- YOUR GOAL: Look through the material below and count the lines with the string "header". Report only the count.

- EXERCISE DATA:
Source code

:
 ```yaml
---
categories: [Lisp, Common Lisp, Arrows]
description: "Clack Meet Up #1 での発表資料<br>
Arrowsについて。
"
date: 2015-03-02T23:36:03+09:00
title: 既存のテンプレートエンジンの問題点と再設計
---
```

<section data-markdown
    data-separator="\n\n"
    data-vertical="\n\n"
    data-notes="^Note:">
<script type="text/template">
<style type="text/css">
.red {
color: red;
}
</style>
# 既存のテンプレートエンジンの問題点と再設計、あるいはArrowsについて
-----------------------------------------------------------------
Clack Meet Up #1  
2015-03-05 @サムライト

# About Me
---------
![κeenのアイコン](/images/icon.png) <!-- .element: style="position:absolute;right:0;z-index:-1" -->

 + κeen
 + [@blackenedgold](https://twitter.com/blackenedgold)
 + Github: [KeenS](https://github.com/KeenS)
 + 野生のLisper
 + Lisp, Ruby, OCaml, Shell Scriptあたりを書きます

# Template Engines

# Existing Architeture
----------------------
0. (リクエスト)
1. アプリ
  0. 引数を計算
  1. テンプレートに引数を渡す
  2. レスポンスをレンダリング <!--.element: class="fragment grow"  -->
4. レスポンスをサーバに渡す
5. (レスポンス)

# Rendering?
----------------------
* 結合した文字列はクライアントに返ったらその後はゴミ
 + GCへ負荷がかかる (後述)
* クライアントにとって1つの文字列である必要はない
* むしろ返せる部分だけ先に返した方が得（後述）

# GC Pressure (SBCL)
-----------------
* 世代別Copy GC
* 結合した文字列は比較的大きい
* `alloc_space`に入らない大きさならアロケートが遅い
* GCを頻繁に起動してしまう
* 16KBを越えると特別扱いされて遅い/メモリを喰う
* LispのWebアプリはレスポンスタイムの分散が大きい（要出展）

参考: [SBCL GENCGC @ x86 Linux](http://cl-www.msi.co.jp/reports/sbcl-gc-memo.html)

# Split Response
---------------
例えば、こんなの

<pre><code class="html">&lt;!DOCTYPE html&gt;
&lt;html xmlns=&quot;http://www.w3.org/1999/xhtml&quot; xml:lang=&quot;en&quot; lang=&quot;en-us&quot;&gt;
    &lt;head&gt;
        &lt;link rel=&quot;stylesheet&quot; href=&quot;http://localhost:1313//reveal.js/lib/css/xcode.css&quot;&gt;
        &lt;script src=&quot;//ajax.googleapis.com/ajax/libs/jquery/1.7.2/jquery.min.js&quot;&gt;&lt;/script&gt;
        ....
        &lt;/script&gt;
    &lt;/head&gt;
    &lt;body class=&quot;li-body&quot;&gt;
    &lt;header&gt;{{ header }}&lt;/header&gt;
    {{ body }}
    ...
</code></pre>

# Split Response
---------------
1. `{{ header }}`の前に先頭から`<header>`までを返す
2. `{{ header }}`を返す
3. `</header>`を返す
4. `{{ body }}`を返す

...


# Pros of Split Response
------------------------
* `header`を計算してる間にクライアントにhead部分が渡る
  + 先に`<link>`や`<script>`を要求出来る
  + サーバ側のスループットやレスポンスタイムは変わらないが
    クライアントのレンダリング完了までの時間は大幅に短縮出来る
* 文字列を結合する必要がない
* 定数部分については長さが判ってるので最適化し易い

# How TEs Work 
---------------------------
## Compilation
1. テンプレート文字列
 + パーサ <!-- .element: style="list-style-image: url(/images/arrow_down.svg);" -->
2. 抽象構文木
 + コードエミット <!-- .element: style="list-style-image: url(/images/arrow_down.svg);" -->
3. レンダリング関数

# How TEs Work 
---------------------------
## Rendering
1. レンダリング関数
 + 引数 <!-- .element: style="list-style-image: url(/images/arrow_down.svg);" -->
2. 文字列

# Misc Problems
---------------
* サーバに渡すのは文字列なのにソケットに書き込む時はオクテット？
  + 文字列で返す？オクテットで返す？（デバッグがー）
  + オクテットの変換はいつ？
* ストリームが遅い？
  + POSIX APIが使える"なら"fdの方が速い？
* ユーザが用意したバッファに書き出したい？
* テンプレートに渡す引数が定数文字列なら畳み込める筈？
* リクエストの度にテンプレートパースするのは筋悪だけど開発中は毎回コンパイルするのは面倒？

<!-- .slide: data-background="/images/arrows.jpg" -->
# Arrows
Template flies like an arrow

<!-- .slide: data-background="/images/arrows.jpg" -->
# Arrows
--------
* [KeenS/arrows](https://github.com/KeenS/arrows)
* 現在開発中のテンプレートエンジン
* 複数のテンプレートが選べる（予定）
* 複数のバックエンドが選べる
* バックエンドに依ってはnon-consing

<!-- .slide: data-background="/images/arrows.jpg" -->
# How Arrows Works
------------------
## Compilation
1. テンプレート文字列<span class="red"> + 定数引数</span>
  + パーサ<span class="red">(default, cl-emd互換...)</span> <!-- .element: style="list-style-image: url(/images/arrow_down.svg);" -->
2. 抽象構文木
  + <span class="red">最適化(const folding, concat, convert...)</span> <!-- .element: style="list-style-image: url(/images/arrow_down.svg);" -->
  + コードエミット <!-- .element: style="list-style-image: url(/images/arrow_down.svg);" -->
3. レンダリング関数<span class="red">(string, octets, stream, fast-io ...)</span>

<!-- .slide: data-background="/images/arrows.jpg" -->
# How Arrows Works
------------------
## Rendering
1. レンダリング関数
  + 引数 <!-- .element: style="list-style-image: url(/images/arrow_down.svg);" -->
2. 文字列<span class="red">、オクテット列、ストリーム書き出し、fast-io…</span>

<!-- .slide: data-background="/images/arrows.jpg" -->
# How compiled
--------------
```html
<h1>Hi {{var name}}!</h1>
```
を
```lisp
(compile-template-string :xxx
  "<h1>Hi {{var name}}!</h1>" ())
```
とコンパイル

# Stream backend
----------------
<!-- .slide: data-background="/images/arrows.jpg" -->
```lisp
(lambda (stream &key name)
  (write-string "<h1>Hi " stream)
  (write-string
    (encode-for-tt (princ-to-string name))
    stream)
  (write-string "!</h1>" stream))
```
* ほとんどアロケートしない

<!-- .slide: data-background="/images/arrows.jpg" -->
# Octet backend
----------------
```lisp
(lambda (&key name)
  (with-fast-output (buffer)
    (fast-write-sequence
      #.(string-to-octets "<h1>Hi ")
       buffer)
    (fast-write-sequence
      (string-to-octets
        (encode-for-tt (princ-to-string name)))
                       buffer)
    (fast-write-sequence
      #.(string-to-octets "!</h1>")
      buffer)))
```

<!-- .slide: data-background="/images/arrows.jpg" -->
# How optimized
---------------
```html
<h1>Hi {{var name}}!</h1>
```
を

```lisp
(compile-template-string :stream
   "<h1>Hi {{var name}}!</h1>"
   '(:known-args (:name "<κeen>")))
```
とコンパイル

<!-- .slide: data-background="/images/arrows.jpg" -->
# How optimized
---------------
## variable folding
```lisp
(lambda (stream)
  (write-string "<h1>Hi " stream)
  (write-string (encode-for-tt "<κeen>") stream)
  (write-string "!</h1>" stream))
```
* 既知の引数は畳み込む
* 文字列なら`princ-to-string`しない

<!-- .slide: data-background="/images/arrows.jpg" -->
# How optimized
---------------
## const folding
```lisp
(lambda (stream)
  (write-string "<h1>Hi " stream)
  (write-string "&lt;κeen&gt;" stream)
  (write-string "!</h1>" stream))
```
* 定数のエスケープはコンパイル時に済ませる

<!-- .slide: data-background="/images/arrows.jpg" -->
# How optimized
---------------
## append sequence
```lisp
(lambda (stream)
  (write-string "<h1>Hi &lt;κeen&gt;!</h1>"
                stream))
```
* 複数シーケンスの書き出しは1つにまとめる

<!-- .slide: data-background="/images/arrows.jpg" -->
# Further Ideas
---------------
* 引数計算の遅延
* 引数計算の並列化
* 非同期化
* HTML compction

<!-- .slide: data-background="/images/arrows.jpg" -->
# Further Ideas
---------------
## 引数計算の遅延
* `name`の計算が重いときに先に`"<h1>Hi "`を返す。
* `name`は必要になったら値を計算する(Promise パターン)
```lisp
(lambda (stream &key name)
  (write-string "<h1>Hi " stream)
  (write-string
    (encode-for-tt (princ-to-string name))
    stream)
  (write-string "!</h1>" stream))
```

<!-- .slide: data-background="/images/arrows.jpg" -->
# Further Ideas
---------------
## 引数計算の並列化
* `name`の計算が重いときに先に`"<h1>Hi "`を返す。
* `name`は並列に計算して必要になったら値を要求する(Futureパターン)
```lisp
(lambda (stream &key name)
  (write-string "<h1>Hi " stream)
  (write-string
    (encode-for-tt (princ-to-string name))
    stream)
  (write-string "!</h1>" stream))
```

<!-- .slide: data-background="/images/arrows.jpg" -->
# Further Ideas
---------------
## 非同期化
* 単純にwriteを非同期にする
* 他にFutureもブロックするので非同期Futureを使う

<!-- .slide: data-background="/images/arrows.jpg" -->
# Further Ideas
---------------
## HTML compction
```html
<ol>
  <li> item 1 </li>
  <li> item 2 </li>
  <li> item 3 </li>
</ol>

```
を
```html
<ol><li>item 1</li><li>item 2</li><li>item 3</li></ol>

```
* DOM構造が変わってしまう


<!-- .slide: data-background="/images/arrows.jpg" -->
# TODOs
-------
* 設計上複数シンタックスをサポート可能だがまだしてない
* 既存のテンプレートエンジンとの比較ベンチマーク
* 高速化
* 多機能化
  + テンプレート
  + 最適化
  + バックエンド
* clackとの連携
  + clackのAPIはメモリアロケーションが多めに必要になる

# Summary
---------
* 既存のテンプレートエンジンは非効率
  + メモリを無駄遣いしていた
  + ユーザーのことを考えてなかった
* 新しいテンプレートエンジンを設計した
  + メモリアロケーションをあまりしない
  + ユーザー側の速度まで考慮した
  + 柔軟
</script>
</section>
---
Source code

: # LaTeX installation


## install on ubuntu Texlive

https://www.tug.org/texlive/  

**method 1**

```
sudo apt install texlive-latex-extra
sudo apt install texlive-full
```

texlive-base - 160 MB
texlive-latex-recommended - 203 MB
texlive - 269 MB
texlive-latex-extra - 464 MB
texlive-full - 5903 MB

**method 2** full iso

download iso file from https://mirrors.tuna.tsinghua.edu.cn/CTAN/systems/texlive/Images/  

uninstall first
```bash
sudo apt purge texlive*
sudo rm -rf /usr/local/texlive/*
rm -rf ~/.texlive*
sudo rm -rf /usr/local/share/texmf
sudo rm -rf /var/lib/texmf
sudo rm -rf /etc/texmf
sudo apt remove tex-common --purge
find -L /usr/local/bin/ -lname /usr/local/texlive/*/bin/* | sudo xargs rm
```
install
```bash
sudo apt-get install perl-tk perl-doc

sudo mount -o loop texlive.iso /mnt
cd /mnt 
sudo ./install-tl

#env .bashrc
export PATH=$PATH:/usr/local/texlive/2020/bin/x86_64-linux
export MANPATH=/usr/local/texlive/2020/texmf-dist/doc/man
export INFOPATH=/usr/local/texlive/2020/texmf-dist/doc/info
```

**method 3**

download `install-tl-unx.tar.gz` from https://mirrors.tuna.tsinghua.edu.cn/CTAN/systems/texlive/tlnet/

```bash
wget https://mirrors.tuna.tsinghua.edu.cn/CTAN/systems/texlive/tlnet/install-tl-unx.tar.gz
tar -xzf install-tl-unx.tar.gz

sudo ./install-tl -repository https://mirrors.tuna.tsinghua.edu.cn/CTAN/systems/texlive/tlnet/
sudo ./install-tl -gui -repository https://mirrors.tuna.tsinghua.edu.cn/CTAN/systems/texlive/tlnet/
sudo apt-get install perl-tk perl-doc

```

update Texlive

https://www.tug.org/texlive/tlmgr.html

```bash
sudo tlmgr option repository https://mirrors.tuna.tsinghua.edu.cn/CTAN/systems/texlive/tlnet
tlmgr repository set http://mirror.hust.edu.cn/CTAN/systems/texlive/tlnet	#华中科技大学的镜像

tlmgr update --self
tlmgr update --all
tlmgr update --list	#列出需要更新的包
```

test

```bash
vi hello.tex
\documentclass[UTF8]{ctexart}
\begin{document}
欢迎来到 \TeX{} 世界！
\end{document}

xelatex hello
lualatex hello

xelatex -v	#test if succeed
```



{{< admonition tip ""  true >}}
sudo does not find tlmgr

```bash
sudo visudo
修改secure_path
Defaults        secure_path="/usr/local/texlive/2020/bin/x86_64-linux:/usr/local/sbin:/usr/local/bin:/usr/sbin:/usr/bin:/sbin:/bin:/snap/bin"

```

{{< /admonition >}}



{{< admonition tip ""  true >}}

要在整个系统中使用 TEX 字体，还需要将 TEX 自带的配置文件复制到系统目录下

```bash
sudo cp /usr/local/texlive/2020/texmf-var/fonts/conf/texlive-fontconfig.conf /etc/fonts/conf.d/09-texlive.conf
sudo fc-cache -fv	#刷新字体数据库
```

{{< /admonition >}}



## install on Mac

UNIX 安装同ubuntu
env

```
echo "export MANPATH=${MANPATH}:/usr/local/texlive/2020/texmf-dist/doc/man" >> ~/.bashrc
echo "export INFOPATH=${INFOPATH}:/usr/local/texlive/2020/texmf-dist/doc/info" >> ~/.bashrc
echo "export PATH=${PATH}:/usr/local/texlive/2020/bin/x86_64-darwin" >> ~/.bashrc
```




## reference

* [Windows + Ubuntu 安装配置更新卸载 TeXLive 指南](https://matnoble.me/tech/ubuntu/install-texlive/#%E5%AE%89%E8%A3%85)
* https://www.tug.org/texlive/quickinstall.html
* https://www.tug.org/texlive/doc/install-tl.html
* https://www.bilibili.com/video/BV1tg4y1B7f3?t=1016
...
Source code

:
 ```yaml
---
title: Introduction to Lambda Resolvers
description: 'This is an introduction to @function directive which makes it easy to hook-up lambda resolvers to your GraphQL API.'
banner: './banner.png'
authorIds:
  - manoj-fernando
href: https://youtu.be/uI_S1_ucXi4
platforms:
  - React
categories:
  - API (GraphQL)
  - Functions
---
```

- ANSWER TO THIS PROBLEM: 5